Tussen 2007 en 2011 was er in Nederland een grote Q-koortsuitbraak. Vele duizenden mensen raakten besmet en werden ziek; een aantal overleed aan de ziekte. Een deel bleef klachten houden of kreeg ernstige complicaties, waaraan sommigen alsnog overleden. In 2018 trof de overheid een tegemoetkomingsregeling voor patiënten en nabestaanden. Deze ‘onverplichte financiële tegemoetkoming’ van € 15.000 was een gebaar om het leed te erkennen.

Erkenning van leed
Om te onderzoeken of deze tegemoetkoming heeft bijgedragen aan het erkennen van het leed, zijn bijna vierhonderd patiënten en nabestaanden ondervraagd. De meerderheid (ruim 80 procent) was blij met het geld. Slechts de helft voelde zich door dit gebaar erkend. Eén op de drie ondervraagden voelde zich niet of helemaal niet door het gebaar erkend.
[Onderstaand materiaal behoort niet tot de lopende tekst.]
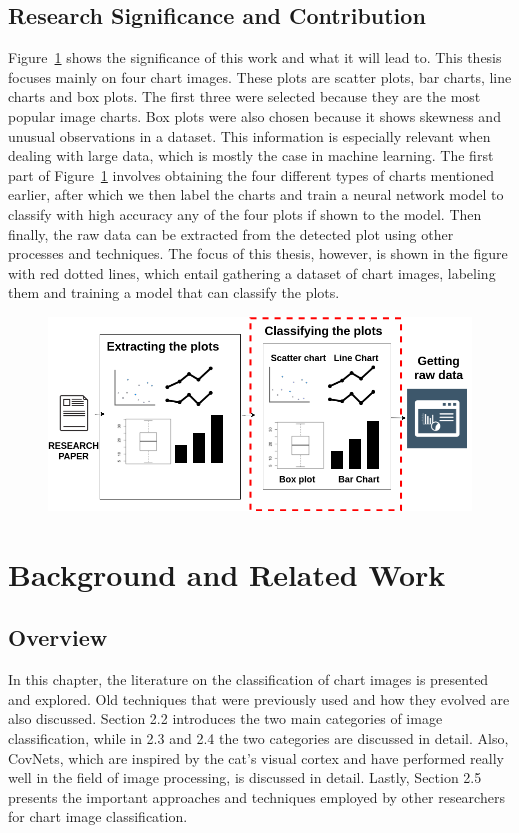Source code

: \documentclass[12pt, a4paper,oneside]{report}
\begin{document}
\section{Research Significance and Contribution}
Figure~\ref{fig:vis} shows the significance of this work and what it will lead to. This thesis focuses mainly on four chart images. These plots are scatter plots, bar charts, line charts and box plots. The first three were selected because they are the most popular image charts. Box plots were also chosen because it shows skewness and unusual observations in a dataset. This information is especially relevant when dealing with large data, which is mostly the case in machine learning. The first part of Figure~\ref{fig:vis} involves obtaining the four different types of charts mentioned earlier, after which we then label the charts and train a neural network model to classify with high accuracy any of the four plots if shown to the model. Then finally, the raw data can be extracted from the detected plot using other processes and techniques. The focus of this thesis, however, is shown in the figure with red dotted lines, which entail gathering a dataset of chart images, labeling them and training a model that can classify the plots. 

\begin{figure}[!htb]
\includegraphics [scale=0.48] {vision}
\label{fig:vis}
\end{figure}


\chapter{Background and Related Work}
\section{Overview}
In this chapter, the literature on the classification of chart images is presented and explored. Old techniques that were previously used and how they evolved are also discussed. Section 2.2 introduces the two main categories of image classification, while in 2.3 and 2.4 the two categories are discussed in detail. Also, CovNets, which are inspired by the cat’s visual cortex and have performed really well in the field of image processing, is discussed in detail. Lastly, Section 2.5 presents the important approaches and techniques employed by other researchers for chart image classification.
\end{document}
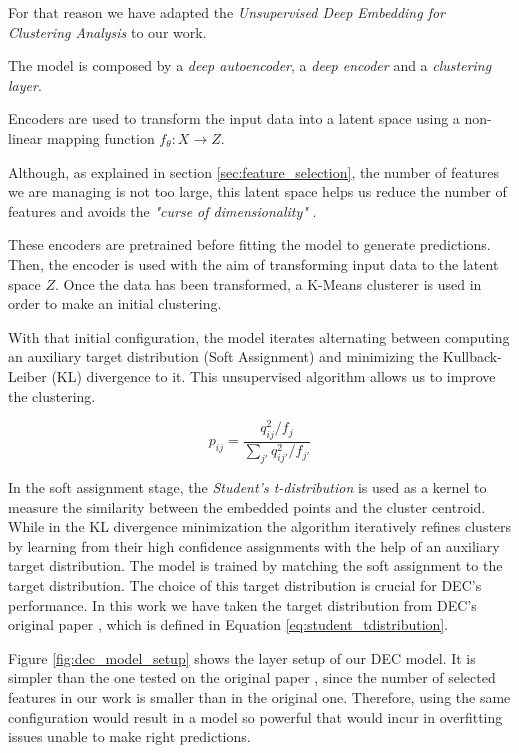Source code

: \documentclass[11pt,a4paper,USenglish,twocolumn]{article}
\begin{document}
For that reason we have adapted the \emph{Unsupervised Deep Embedding for Clustering Analysis}
to our work.

The model is composed by a \emph{deep autoencoder}, a \emph{deep encoder} and
a \emph{clustering layer}.

Encoders are used to transform the input data into a latent space
using a non-linear mapping function $f_{\theta} : X \rightarrow Z$.

Although, as explained in section \ref{sec:feature_selection},
the number of features we are managing is not too large,
this latent space helps us reduce the number of features
and avoids the \emph{"curse of dimensionality"} \cite{bellman1961curse}.

These encoders are pretrained before fitting the model to generate predictions. Then,
the encoder is used with the aim of transforming input data to the latent space $Z$. Once the
data has been transformed, a K-Means clusterer is used in order to make an initial clustering.

With that initial configuration, the model iterates alternating between computing an auxiliary
target distribution (Soft Assignment) and minimizing the Kullback-Leiber (KL) divergence
\cite{kullback1951information} to it. This unsupervised algorithm allows us to improve the clustering.

\begin{equation}
  p_{ij} = \frac{q^{2}_{ij} / f_{j}}{\sum_{j'}q^{2}_{ij'}/f_{j'}}
  \label{eq:student_tdistribution}
\end{equation}

In the soft assignment stage,
the \emph{Student's t-distribution} is used as a kernel to measure the similarity
between the embedded points and the cluster centroid.
While in the KL divergence minimization the algorithm iteratively refines clusters by learning
from their high confidence assignments with the help of an auxiliary target distribution.
The model is trained by matching the soft assignment to the target distribution.
The choice of this target distribution is crucial for DEC's performance.
In this work we have taken the target distribution from DEC's original paper \cite{xie2016unsupervised},
which is defined in Equation \ref{eq:student_tdistribution}.

Figure \ref{fig:dec_model_setup} shows the layer setup of our DEC model.
It is simpler than the one tested on the original paper \cite{xie2016unsupervised},
since the number of selected features in our work is smaller than in the original one.
Therefore, using the same configuration would result in a model so
powerful that would incur in overfitting issues unable to make right predictions.
\end{document}
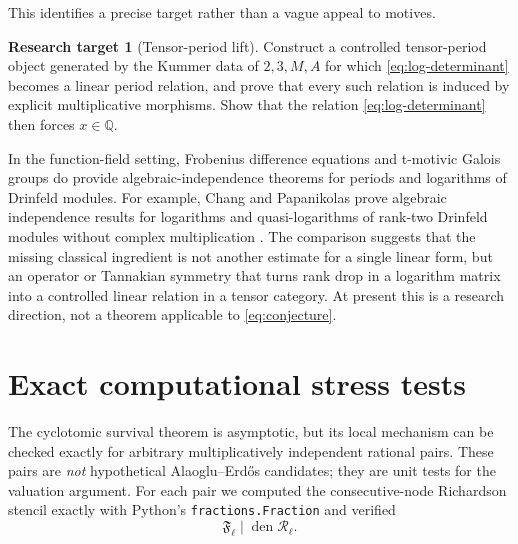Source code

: \documentclass[11pt]{article}
\theoremstyle{definition}
\newtheorem{problem}[theorem]{Research target}
\newcommand{\Q}{\mathbb Q}
\newcommand{\den}{\operatorname{den}}
\begin{document}
This identifies a precise target rather than a vague appeal to motives.

\begin{problem}[Tensor-period lift]
Construct a controlled tensor-period object generated by the Kummer data of
$2,3,M,A$ for which \eqref{eq:log-determinant} becomes a linear period
relation, and prove that every such relation is induced by explicit
multiplicative morphisms.  Show that the relation \eqref{eq:log-determinant}
then forces $x\in\Q$.
\end{problem}

In the function-field setting, Frobenius difference equations and
t-motivic Galois groups do provide algebraic-independence theorems for
periods and logarithms of Drinfeld modules.  For example, Chang and
Papanikolas prove algebraic independence results for logarithms and
quasi-logarithms of rank-two Drinfeld modules without complex multiplication
\cite{ChangPapanikolas2008}.  The comparison suggests that the missing
classical ingredient is not another estimate for a single linear form, but an
operator or Tannakian symmetry that turns rank drop in a logarithm matrix into
a controlled linear relation in a tensor category.  At present this is a
research direction, not a theorem applicable to \eqref{eq:conjecture}.

\section{Exact computational stress tests}
\label{sec:computation}

The cyclotomic survival theorem is asymptotic, but its local mechanism can be
checked exactly for arbitrary multiplicatively independent rational pairs.
These pairs are \emph{not} hypothetical Alaoglu--Erd\H{o}s candidates; they
are unit tests for the valuation argument.  For each pair we computed the
consecutive-node Richardson stencil exactly with Python's
\texttt{fractions.Fraction} and verified
\[
 \mathfrak F_\ell\mid\den\mathcal R_{\ell}.
\]
\end{document}

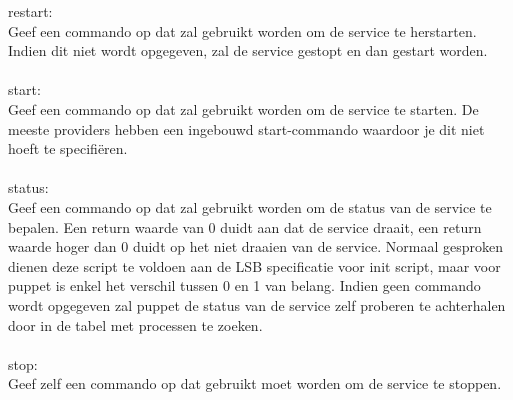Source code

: %
restart:\\
Geef een commando op dat zal gebruikt worden om de service te herstarten. Indien dit niet wordt opgegeven, zal de service gestopt en dan gestart worden.\\\\
%
start:\\
Geef een commando op dat zal gebruikt worden om de service te starten. De meeste providers hebben een ingebouwd start-commando waardoor je dit niet hoeft te specifi\"eren.\\\\
%
status:\\
Geef een commando op dat zal gebruikt worden om de status van de service te bepalen. Een return waarde van 0 duidt aan dat de service draait, een return waarde hoger dan 0 duidt op het niet draaien van de service. Normaal gesproken dienen deze script te voldoen aan de LSB specificatie voor init script, maar voor puppet is enkel het verschil tussen 0 en 1 van belang. Indien geen commando wordt opgegeven zal puppet de status van de service zelf proberen te achterhalen door in de tabel met processen te zoeken.\\\\
%
stop:\\
Geef zelf een commando op dat gebruikt moet worden om de service te stoppen.\\\\
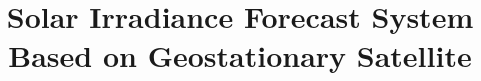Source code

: \documentclass[conference]{IEEEtran}
\begin{document}
%
\title{Solar Irradiance Forecast System Based on Geostationary Satellite}
%
%
\end{document}

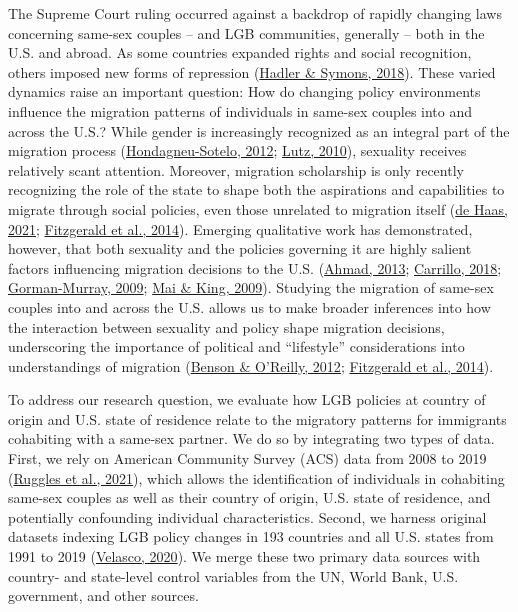 \documentclass[
  11pt,
]{article}
\begin{document}
The Supreme Court ruling occurred against a backdrop of rapidly changing laws concerning same-sex couples -- and LGB communities, generally -- both in the U.S. and abroad. As some countries expanded rights and social recognition, others imposed new forms of repression (\protect\hyperlink{ref-hadler_2018_world}{Hadler \& Symons, 2018}). These varied dynamics raise an important question: How do changing policy environments influence the migration patterns of individuals in same-sex couples into and across the U.S.? While gender is increasingly recognized as an integral part of the migration process (\protect\hyperlink{ref-hondagneu-sotelo_2012}{Hondagneu-Sotelo, 2012}; \protect\hyperlink{ref-lutz_2010}{Lutz, 2010}), sexuality receives relatively scant attention. Moreover, migration scholarship is only recently recognizing the role of the state to shape both the aspirations and capabilities to migrate through social policies, even those unrelated to migration itself (\protect\hyperlink{ref-dehaas_2021}{de Haas, 2021}; \protect\hyperlink{ref-fitzgerald_2014}{Fitzgerald et al., 2014}). Emerging qualitative work has demonstrated, however, that both sexuality and the policies governing it are highly salient factors influencing migration decisions to the U.S. (\protect\hyperlink{ref-ahmad_2013}{Ahmad, 2013}; \protect\hyperlink{ref-carrillo_2018}{Carrillo, 2018}; \protect\hyperlink{ref-gorman-murray_2009}{Gorman-Murray, 2009}; \protect\hyperlink{ref-mai_2009}{Mai \& King, 2009}). Studying the migration of same-sex couples into and across the U.S. allows us to make broader inferences into how the interaction between sexuality and policy shape migration decisions, underscoring the importance of political and ``lifestyle'' considerations into understandings of migration (\protect\hyperlink{ref-benson_2012}{Benson \& O'Reilly, 2012}; \protect\hyperlink{ref-fitzgerald_2014}{Fitzgerald et al., 2014}).

To address our research question, we evaluate how LGB policies at country of origin and U.S. state of residence relate to the migratory patterns for immigrants cohabiting with a same-sex partner. We do so by integrating two types of data. First, we rely on American Community Survey (ACS) data from 2008 to 2019 (\protect\hyperlink{ref-ruggles_2021}{Ruggles et al., 2021}), which allows the identification of individuals in cohabiting same-sex couples as well as their country of origin, U.S. state of residence, and potentially confounding individual characteristics. Second, we harness original datasets indexing LGB policy changes in 193 countries and all U.S. states from 1991 to 2019 (\protect\hyperlink{ref-velasco_2020}{Velasco, 2020}). We merge these two primary data sources with country- and state-level control variables from the UN, World Bank, U.S. government, and other sources.
\end{document}
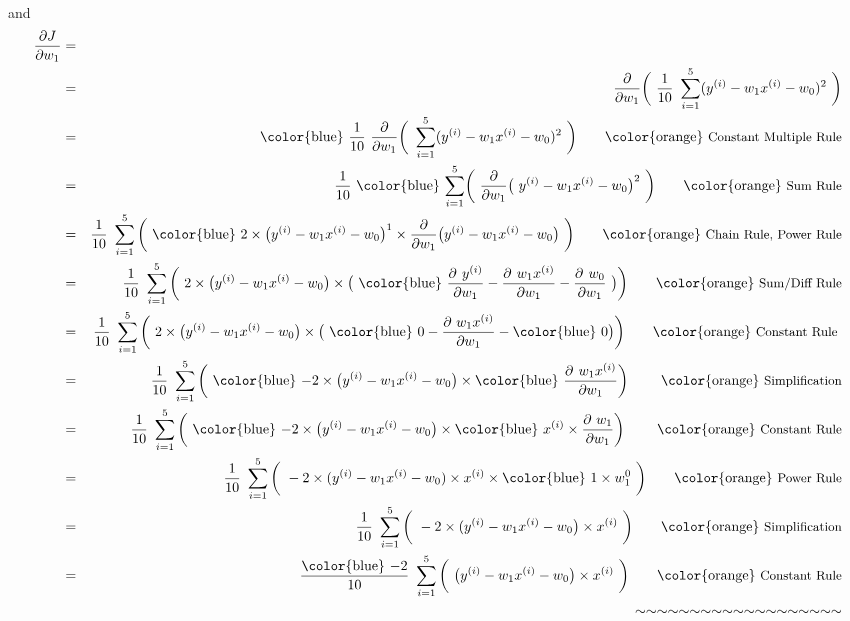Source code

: \documentclass[12pt]{article}
\newcommand{\afmod}[1]{\text{{\color{blue} \textbf{$#1$}}}}
\newcommand{\qtext}[1]{\qquad \text{{\color{orange} \small{#1}}}}
\begin{document}
\vspace{4mm} \\
\noindent and
\vspace{3mm} \\

\begin{eqnarray*}
\frac{\partial J}{\partial w_1} & = &  \\
& = & \frac{\partial}{\partial w_1} \bigg(\ \frac{1}{10} \ \sum_{i=1}^{5} (y^{(i)} - w_1x^{(i)} - w_0)^2\ \bigg) \\
& = & \afmod{\frac{1}{10}} \ \frac{\partial}{\partial w_1} \bigg(\  \sum_{i=1}^{5} (y^{(i)} - w_1x^{(i)} - w_0)^2\ \bigg)
 \qtext{Constant Multiple Rule} \\
& = & \frac{1}{10} \ \afmod{\sum_{i=1}^{5}} \bigg(\ \frac{\partial}{\partial w_1} \big(\ y^{(i)} - w_1x^{(i)} - w_0\big)^2\ \bigg) \qtext{Sum Rule} \\
& = & \frac{1}{10} \ \sum_{i=1}^{5} \bigg(\ \afmod{2 \times \big(y^{(i)} - w_1x^{(i)} - w_0 \big)^1 \times \frac{\partial}{\partial w_1} \big(y^{(i)} - w_1x^{(i)} - w_0 \big)}\ \bigg) \qtext{Chain Rule, Power Rule} \\
& = & \frac{1}{10} \ \sum_{i=1}^{5} \bigg(\ 2 \times \big(y^{(i)}-w_1x^{(i)}-w_0 \big) \times \big(\ \afmod{\frac{\partial\ y^{(i)}}{\partial w_1} - \frac{\partial\ w_1x^{(i)}}{\partial w_1} - \frac{\partial\ w_0}{\partial w_1}} \ \big) \bigg) \qtext{Sum/Diff Rule} \\
& = & \frac{1}{10} \ \sum_{i=1}^{5} \bigg(\ 2 \times \big(y^{(i)} - w_1x^{(i)} - w_0 \big) \times \big(\ \afmod{0} - \frac{\partial\ w_1x^{(i)}}{\partial w_1} - \afmod{0} \big) \bigg) \qtext{Constant Rule } \\
& = & \frac{1}{10} \ \sum_{i=1}^{5} \bigg(\ \afmod{-}2 \times \big( y^{(i)} - w_1x^{(i)} - w_0 \big) \times \afmod{\frac{\partial\ w_1x^{(i)}}{\partial w_1}}\bigg)\ \qtext{Simplification} \\
& = & \frac{1}{10} \ \sum_{i=1}^{5} \bigg(\ \afmod{-}2 \times \big( y^{(i)} - w_1x^{(i)} - w_0 \big) \times \afmod{x^{(i)}} \times \frac{\partial\ w_1}{\partial w_1}\bigg)\ \qtext{Constant Rule} \\
& = & \frac{1}{10} \ \sum_{i=1}^{5} \bigg(\ -2 \times (y^{(i)} - w_1x^{(i)} - w_0) \times x^{(i)} \times \afmod{1 \times w_1^0} \ \bigg) \qtext{Power Rule} \\
& = & \frac{1}{10} \ \sum_{i=1}^{5} \bigg(\ -2 \times (y^{(i)} - w_1x^{(i)} - w_0 \big) \times x^{(i)} \ \bigg) \qtext{Simplification} \\
& = & \frac{\afmod{-2}}{10} \ \sum_{i=1}^{5} \bigg( \ \big( y^{(i)} - w_1x^{(i)} - w_0 \big) \times x^{(i)} \ \bigg) \qtext{Constant Rule}\\
& & \quad \sim \sim \sim \sim \sim \sim \sim \sim \sim \sim \sim \sim \sim \sim \sim \sim \sim \sim \sim \\  
\end{eqnarray*} 
 
\end{document}
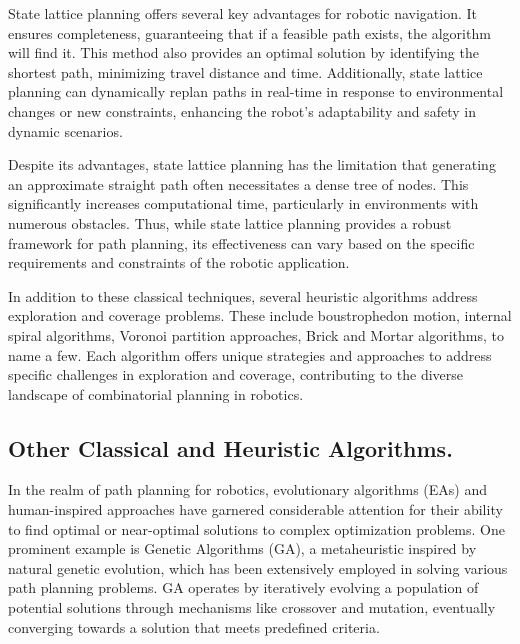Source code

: \vspace{3mm}

State lattice planning offers several key advantages for robotic navigation. It ensures completeness, guaranteeing that if a feasible path exists, the algorithm will find it. This method also provides an optimal solution by identifying the shortest path, minimizing travel distance and time. Additionally, state lattice planning can dynamically replan paths in real-time in response to environmental changes or new constraints, enhancing the robot’s adaptability and safety in dynamic scenarios. 

\vspace{3mm}

Despite its advantages, state lattice planning has the limitation that generating an approximate straight path often necessitates a dense tree of nodes. This significantly increases computational time, particularly in environments with numerous obstacles. Thus, while state lattice planning provides a robust framework for path planning, its effectiveness can vary based on the specific requirements and constraints of the robotic application.

\vspace{3mm}


In addition to these classical techniques, several heuristic algorithms address exploration and coverage problems. These include boustrophedon motion, internal spiral algorithms, Voronoi partition approaches, Brick and Mortar algorithms, to name a few. Each algorithm offers unique strategies and approaches to address specific challenges in exploration and coverage, contributing to the diverse landscape of combinatorial planning in robotics.



\subsection{Other Classical and Heuristic Algorithms.}

In the realm of path planning for robotics, evolutionary algorithms (EAs) and human-inspired approaches have garnered considerable attention for their ability to find optimal or near-optimal solutions to complex optimization problems. One prominent example is Genetic Algorithms (GA), a metaheuristic inspired by natural genetic evolution, which has been extensively employed in solving various path planning problems. GA operates by iteratively evolving a population of potential solutions through mechanisms like crossover and mutation, eventually converging towards a solution that meets predefined criteria.

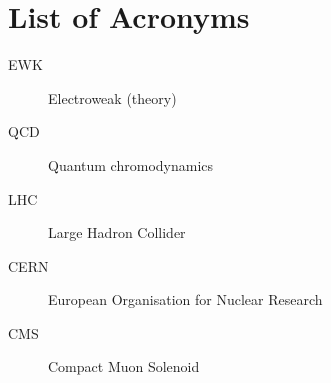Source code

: \chapter{List of Acronyms}

  \begin{description}

    \item[EWK]		\dotfill	Electroweak (theory)
    \item[QCD]		\dotfill	Quantum chromodynamics
    \item[LHC]		\dotfill	Large Hadron Collider
    \item[CERN]		\dotfill	European Organisation for Nuclear Research
    \item[CMS]		\dotfill	Compact Muon Solenoid


  \end{description}
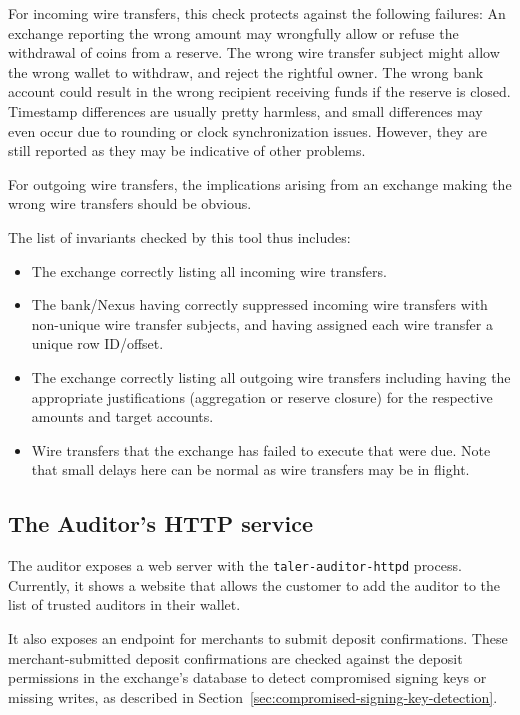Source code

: For incoming wire transfers, this check protects against the following
failures: An exchange reporting the wrong amount may wrongfully allow or
refuse the withdrawal of coins from a reserve. The wrong wire transfer subject
might allow the wrong wallet to withdraw, and reject the rightful owner.  The
wrong bank account could result in the wrong recipient receiving funds if the
reserve is closed. Timestamp differences are usually pretty harmless, and
small differences may even occur due to rounding or clock synchronization
issues. However, they are still reported as they may be indicative of other
problems.

For outgoing wire transfers, the implications arising from an exchange making
the wrong wire transfers should be obvious.

The list of invariants checked by this tool thus includes:
\begin{itemize}
\item The exchange correctly listing all incoming wire transfers.
\item The bank/Nexus having correctly suppressed incoming wire
  transfers with non-unique wire transfer subjects, and having
  assigned each wire transfer a unique row ID/offset.
\item The exchange correctly listing all outgoing wire transfers
  including having the appropriate justifications (aggregation
  or reserve closure) for the respective amounts and target accounts.
\item Wire transfers that the exchange has failed to execute that
  were due. Note that small delays here can be normal as
  wire transfers may be in flight.
\end{itemize}


\subsection{The Auditor's HTTP service}

The auditor exposes a web server with the \texttt{taler-auditor-httpd}
process.  Currently, it shows a website that allows the customer to add the
auditor to the list of trusted auditors in their wallet.

It also exposes an endpoint for merchants to submit deposit confirmations.
These merchant-submitted deposit confirmations are checked against the deposit
permissions in the exchange's database to detect compromised signing keys or
missing writes, as described in
Section~\ref{sec:compromised-signing-key-detection}.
Deze groep geeft aan dat zij zich meer erkend gevoeld hadden als de overheid ook excuses had aangeboden.

Blijvende impact
Ongeveer 20% van de ondervraagden zegt dat de tegemoetkoming heeft geholpen om verder te kunnen met hun leven. De meerderheid van de ondervraagden geeft aan dat door een eenmalig geldbedrag de blijvende impact van Q-koorts op het dagelijks leven niet is verdwenen. Dat geldt ook voor de mensen die hun partner hebben verloren door deze ziekte en voor mensen die gevoelens van boosheid en wantrouwen richting de overheid hebben.

Daarnaast vonden velen de tegemoetkoming te laat en te laag. Ze beleven de tegemoetkoming als compensatie of schadeloosstelling, hoewel hij zo niet was bedoeld.